After the Letter Agreement was executed, Priority America emerged from bankruptcy on December 11, 2002. All of the existing shares were cancelled and new shares were issued to GECC, who became the controlling shareholder with 75% of the shares as had been specified in the Reorganization Plan dated September 4, 2002.

On January 30, 2003, Cox informed Salmon of his intent to leave employment with Priority America. Jim Salmon sent an e-mail to O'Brien, the executive headhunter, on February 4, 2003 informing him of Cox's intention to leave. He also notified GE that Cox was leaving during that same timeframe. (Salmon Depo. at 134.) Salmon notified other Priority America employees that Cox was leaving the company in mid-March 2003. (Id. at 133.) On March 10, 2003, Marilyn Crocket, a secretary in Priority America's accounting department made a notation on her calendar that read "Bill Cox Terminated." Cox worked at the Priority America office through some time in March 2003 and then he worked from home. Cox was paid salary through mid-to late-April 2003. (Salmon Depo. at 139.) Cox's employment ended on April 23, 2003. In his deposition, Salmon gave an explanation of why Cox continued employment with the company after he had given his notice of resignation:

Cox accepts this fact statement for the purposes of his Motion for Summary Judgment, but he reserves the right to assert at trial that he merely expressed his displeasure with his job situation on January 30, 2002 and that Priority America terminated his employment.

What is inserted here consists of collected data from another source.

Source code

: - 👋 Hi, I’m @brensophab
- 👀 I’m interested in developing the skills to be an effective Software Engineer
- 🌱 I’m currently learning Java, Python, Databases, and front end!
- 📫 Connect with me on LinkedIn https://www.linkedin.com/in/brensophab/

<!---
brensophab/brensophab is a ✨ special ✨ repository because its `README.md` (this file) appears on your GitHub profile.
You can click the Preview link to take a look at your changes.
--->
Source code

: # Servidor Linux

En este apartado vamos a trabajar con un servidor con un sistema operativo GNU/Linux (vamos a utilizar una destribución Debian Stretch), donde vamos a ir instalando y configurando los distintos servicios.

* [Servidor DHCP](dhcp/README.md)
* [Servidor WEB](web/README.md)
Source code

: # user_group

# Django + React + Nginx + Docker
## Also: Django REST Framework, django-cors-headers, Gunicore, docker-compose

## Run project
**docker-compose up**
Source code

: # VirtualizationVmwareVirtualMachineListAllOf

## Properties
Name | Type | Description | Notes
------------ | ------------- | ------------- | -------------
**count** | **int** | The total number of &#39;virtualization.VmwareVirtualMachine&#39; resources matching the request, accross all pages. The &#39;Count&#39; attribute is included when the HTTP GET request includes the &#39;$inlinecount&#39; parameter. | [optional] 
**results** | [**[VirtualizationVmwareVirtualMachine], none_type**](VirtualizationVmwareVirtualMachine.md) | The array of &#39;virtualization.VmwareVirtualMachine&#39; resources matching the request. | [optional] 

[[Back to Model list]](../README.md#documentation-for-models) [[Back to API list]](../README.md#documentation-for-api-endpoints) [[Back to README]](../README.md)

Q. Why did, if Bill [Cox] came to you on January 30th and told you it wasn't working out and it wasn't, and he needed to move on, why is it that he was still providing services through the middle of April.
A. Bill told me that he wouldn't leave me hanging, as he said, and I'll wrap up everything that I've got going on. I'm not just going to walk out on you, but I'll finish everything that I've started. And like I said, again, we had just exited from bankruptcy, so we had a lot of issues going on. So he said he'd stay around and get those points to a closure.
Q. So by March when you made the announcement to the employees, it was definite that Bill was going to be leaving?
A. It was definite when he told me the first time.

(Id. at 135.)

Cox initiated this lawsuit on October 1, 2003 and filed an Amended Complaint on May 20, 2005. (Docs. 1, 33.) Cox alleged that Priority America failed to pay him the severance benefits to which he was entitled under the Letter Agreement in violation of Ohio common law and the Ohio Revised Code. Cox also alleged that Priority America failed to provide him with notice of his right to continuation of benefit coverage pursuant to the Consolidated Omnibus Budget Reconciliation Act ("COBRA"), codified in ERISA at 29 U.S.C. § 1161 et seq.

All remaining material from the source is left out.